- rradar
The EU Copyright Directive
Updated: Feb 16

The Directive on Copyright in the Digital Single Market, also known as the EU Copyright Directive, extended the existing European Union copyright law and is a component of the EU's Digital Single Market project. Its main objective, according to the European Council, is to protect press publications by reducing the value gap between the profits made by Internet platforms and content creators, to encourage collaboration between these two groups and to create copyright exceptions for text mining.
On 15th April 2019, the European Council voted to adopt the Directive as part of the European laws. Individual member states have two years to incorporate the new rules into their own national law. The new copyright regulations will ensure that online creators under Article 13 (now Article 17) will have greater responsibilities for copyrighted material being shared illegally on their platforms, more specifically with regards to digital and cross-border uses of protected contents.
This means that Information Society Service Providers (ISSPs) such as YouTube, Twitter and Facebook are now responsible for taking down content if it infringes copyright. It also requires such ISSPs to enter into agreements with rights holders. The final wording of Article 13 sets out exactly which platforms will need to upload filters and which ones will not.
The original proposals of the Article directed member states to consider the size of the provider, the amount of content uploaded and the effectiveness of the measures imposed ‘in light of technological developments’. First drafts also mandated an appeals process and required content hosts to share ‘information on the use of content’ with the content's owner.
Many people are opposed to Article 13. It was dubbed the ‘meme ban’ as it was uncertain whether internet memes, which are often based on copyrighted images, would fall foul of these rules. Tweaks to the law, however, have subsequently made an exception for content used for the ‘purposes of quotation, criticism, review, caricature, parody and pastiche’, meaning that memes may not necessarily be caught out by the directive.
Furthermore, there is still a concern that smaller websites will struggle to track down and pay copyright holders or develop content filters that automatically block suspect material.
Article 11 (which has been passed as Article 15 in the final draft of the directive) is another controversial piece of the regulations. It refers to the ‘link tax’, which will stop technology platforms from displaying clips or parts of other people's content on their own site, without crediting them or paying them. This means that search engines and social media providers will have to pay news publishers to feature snippets of their content.

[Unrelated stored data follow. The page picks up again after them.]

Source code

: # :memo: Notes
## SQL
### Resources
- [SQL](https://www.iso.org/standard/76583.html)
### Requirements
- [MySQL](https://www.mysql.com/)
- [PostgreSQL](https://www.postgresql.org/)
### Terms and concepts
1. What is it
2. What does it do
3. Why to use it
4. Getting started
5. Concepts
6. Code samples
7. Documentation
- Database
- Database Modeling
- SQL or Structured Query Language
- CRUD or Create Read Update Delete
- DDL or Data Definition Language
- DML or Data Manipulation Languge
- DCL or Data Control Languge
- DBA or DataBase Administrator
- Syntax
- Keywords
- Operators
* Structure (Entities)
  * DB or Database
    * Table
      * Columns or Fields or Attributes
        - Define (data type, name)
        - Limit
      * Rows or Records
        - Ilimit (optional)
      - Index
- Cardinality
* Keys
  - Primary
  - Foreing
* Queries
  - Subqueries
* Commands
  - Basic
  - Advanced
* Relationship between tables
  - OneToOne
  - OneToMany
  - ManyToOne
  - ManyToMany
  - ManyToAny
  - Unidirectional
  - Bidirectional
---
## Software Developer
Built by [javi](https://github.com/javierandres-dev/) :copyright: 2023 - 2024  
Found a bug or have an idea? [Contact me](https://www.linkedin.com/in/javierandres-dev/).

The EU Copyright directive does contain an exemption for ‘legitimate private and non-commercial use of press publications by individual users’. This means that individuals sharing links on social platforms will seemingly be exempt from paying. There is still some uncertainty, however, as more people have an extensive social media following. The question remains as to whether a social media ‘influencer’ with a large fan base that shares links to other’s content would be classed as a ‘private and non-commercial’ entity.
As mentioned above, each EU member state will have two years to enact the Copyright directive and implement it into its own laws. It is not clear what will happen in the UK, especially with Brexit looming. If the process is extended or called off, then the UK may end up adopting the regulations and they might even be left in law post-Brexit.